Another basic part of our foundation we can find in a classic Advent hymn, written in 1928 by Eleanor Farjeon: 

"People look east, the time is near for the crowning of the year! Make your house fair as you are able, trim the hearth and set the table. People look east and sing today, love the guest is on its way."

Part of our foundation as human beings are other human beings. Certainly our family is our real foundation, hopefully a strong one. But the song tells us to look out from our homes. Get your house ready and make sure you have food to share. Who is our guest? As a Catholic school student when I was very young, I learned the guest is Jesus, of course. As a young adult I learned the only way to see Jesus was to see his divine light in every person.
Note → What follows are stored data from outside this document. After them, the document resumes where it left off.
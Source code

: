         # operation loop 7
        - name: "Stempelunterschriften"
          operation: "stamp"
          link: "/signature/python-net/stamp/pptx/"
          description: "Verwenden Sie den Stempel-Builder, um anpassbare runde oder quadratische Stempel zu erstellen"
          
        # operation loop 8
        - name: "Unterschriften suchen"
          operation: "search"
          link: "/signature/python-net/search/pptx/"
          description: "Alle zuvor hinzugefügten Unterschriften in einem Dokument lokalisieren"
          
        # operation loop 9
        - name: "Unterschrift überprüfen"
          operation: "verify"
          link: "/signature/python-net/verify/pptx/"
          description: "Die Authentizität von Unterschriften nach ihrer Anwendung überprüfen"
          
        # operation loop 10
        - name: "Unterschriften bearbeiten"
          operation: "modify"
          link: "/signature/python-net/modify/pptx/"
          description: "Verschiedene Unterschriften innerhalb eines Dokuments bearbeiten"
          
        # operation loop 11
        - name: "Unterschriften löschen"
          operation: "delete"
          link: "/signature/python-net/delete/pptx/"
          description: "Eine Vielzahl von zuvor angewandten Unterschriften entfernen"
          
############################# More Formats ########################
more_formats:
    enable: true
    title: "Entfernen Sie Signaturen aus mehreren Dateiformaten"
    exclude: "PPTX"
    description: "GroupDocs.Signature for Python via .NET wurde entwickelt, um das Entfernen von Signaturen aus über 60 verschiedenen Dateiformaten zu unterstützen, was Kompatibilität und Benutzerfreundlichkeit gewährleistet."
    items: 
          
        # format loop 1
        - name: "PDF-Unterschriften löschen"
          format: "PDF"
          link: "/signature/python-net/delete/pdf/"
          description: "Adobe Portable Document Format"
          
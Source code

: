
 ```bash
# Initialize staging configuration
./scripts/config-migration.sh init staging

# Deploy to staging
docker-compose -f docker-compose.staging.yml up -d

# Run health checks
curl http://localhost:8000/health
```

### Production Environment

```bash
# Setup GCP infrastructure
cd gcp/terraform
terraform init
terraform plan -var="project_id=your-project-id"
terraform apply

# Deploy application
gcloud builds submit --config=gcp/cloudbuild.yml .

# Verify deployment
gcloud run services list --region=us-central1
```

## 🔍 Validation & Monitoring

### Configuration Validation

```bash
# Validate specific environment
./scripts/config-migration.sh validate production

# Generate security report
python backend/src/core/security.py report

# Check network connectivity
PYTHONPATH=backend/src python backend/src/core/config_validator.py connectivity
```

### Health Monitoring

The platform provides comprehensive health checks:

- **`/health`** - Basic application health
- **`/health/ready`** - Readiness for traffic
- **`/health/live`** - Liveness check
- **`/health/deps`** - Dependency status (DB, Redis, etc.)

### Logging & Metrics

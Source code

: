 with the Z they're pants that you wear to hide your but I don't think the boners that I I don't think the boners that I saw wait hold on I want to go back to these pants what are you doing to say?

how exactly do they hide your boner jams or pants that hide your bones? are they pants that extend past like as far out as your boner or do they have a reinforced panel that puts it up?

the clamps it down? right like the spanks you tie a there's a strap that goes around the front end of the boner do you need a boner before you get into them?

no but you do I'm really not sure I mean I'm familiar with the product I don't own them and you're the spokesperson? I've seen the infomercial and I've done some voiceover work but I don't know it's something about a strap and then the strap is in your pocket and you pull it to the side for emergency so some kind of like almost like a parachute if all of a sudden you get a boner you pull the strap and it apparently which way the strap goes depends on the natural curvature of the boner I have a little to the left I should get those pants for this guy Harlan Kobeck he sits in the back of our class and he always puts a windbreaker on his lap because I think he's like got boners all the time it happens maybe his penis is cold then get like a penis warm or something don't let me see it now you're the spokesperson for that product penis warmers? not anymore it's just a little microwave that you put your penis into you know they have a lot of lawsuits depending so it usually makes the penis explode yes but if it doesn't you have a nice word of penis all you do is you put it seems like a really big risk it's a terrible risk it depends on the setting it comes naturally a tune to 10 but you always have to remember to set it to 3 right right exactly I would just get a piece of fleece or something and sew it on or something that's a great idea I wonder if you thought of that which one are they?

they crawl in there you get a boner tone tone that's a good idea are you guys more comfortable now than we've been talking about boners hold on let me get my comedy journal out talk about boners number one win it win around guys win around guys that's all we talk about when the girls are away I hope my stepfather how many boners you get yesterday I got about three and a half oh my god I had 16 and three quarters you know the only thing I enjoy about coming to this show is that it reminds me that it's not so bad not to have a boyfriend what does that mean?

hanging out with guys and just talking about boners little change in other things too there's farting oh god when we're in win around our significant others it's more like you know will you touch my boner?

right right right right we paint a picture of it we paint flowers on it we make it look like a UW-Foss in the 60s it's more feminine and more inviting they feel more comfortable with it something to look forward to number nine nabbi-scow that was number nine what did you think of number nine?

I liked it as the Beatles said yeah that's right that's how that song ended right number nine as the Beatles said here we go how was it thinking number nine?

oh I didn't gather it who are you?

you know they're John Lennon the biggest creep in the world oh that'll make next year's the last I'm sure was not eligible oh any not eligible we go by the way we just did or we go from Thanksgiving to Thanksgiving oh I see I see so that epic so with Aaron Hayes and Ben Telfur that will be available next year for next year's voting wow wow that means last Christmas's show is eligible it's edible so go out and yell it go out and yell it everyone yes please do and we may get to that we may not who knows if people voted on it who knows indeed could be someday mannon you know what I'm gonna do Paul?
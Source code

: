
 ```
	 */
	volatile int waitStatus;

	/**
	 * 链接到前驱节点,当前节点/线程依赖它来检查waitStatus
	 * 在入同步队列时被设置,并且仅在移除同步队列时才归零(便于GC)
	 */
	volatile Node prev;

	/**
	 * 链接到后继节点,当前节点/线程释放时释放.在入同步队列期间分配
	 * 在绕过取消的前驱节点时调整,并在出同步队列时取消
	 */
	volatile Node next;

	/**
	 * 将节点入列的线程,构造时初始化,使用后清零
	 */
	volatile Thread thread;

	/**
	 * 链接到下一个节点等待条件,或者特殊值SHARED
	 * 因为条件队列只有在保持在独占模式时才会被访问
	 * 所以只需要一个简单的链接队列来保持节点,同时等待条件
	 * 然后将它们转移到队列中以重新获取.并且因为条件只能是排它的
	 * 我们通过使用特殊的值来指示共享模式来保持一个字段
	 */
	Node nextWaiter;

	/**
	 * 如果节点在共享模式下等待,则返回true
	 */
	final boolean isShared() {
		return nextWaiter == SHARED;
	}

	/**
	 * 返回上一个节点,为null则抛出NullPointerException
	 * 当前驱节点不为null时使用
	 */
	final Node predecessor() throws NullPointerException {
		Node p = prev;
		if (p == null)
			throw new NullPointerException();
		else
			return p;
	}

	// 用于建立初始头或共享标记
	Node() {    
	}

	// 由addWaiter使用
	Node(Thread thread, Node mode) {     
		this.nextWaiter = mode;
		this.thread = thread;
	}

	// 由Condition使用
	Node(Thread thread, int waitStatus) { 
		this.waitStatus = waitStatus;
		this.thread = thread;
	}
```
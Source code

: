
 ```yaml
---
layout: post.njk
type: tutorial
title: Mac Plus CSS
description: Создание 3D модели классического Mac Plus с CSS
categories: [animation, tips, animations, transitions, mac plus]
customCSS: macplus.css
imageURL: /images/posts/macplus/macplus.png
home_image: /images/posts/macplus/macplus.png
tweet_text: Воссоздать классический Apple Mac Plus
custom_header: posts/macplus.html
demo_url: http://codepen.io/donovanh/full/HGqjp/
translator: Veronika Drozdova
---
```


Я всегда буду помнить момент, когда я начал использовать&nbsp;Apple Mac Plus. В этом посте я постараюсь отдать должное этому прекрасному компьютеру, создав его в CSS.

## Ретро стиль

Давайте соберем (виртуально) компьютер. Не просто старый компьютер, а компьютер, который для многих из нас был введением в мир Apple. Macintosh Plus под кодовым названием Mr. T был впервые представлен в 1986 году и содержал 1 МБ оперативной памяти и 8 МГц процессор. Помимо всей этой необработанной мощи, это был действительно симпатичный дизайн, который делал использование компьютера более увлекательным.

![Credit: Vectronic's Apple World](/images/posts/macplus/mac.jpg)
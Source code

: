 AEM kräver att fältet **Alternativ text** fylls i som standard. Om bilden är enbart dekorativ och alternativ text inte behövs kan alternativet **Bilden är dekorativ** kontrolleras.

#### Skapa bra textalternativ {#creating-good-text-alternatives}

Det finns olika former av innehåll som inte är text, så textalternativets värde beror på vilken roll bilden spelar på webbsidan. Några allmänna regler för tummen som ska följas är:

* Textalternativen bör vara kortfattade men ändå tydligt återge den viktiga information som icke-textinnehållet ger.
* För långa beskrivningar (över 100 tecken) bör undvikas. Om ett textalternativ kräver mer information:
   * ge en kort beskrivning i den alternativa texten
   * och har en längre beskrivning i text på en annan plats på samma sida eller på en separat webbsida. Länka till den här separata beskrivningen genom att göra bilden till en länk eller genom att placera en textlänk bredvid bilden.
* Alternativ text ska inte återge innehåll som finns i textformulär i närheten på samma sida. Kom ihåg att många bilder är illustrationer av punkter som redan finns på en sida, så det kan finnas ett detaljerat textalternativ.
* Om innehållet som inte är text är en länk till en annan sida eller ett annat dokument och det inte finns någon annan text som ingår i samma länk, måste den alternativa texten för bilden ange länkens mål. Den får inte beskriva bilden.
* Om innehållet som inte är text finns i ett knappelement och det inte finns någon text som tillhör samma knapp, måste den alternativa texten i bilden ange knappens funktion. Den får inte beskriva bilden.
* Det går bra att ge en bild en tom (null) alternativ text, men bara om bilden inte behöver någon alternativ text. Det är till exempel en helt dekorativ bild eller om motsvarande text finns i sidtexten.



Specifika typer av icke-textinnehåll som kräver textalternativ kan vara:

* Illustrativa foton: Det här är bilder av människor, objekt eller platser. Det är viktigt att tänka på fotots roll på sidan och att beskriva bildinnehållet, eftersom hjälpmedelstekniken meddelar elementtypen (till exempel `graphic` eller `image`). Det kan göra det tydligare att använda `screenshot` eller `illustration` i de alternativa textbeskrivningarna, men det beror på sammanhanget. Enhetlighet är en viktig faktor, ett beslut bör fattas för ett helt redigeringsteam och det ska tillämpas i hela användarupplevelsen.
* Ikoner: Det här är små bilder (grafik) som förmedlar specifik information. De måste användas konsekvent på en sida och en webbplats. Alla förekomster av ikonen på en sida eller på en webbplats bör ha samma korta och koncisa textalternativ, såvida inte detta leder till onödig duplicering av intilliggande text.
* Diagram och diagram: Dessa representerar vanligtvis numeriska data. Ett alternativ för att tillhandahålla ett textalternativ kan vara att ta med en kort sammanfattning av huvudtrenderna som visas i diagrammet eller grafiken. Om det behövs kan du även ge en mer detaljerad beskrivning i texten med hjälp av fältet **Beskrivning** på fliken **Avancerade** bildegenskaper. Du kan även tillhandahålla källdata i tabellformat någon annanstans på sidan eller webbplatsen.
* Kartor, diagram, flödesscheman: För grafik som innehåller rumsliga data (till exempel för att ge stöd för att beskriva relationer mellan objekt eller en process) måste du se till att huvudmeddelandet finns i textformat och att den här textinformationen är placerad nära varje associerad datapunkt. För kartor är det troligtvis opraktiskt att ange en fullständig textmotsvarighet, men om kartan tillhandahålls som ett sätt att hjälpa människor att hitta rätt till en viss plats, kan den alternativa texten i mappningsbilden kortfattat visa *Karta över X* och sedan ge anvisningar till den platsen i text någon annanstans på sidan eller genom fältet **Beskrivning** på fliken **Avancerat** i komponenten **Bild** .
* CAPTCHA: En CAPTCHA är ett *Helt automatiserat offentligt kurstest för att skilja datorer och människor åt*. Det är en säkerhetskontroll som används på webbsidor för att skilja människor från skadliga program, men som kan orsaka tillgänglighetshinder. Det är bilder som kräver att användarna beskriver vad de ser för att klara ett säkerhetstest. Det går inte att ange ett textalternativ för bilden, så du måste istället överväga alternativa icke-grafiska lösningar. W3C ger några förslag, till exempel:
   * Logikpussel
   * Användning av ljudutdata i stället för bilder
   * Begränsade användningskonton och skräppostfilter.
Okay, so this is enough of a challenge for the first week. Nothing too difficult. Just get my house cleaned and tidied, make sure to have enough food on hand so if any of you decide to stop by, I can fix you a cup of tea and a snack, and make sure I am centered enough to see the divine light in everyone I meet. 

Back to tidying... as a former Catholic school kid, I have a few interesting challenges when it comes to cleaning. Even after all these years, I still have prayer books, prayer cards, an old scapular, some broken rosaries and, what I think belonged to my uncle, a wooden crucifix that is broken with Jesus' metal body tied on with string. Throwing anything such as these in the trash or even recycling them makes my inner Catholic school kid shudder. We learned (really) that if we did anything to harm the Jesus statue, we would be harming Jesus. I'm thinking of putting all these things in a basket and leaving them at the church door.

I'm sure those old superstitious beliefs are not taught to Catholic children anymore, so I don't feel bad about clearing my house and my psyche of such oddments. In my house and in my beliefs, it's time to get back to basics. It's all I have energy for, anyway.

The first light of Advent is the light of the stones.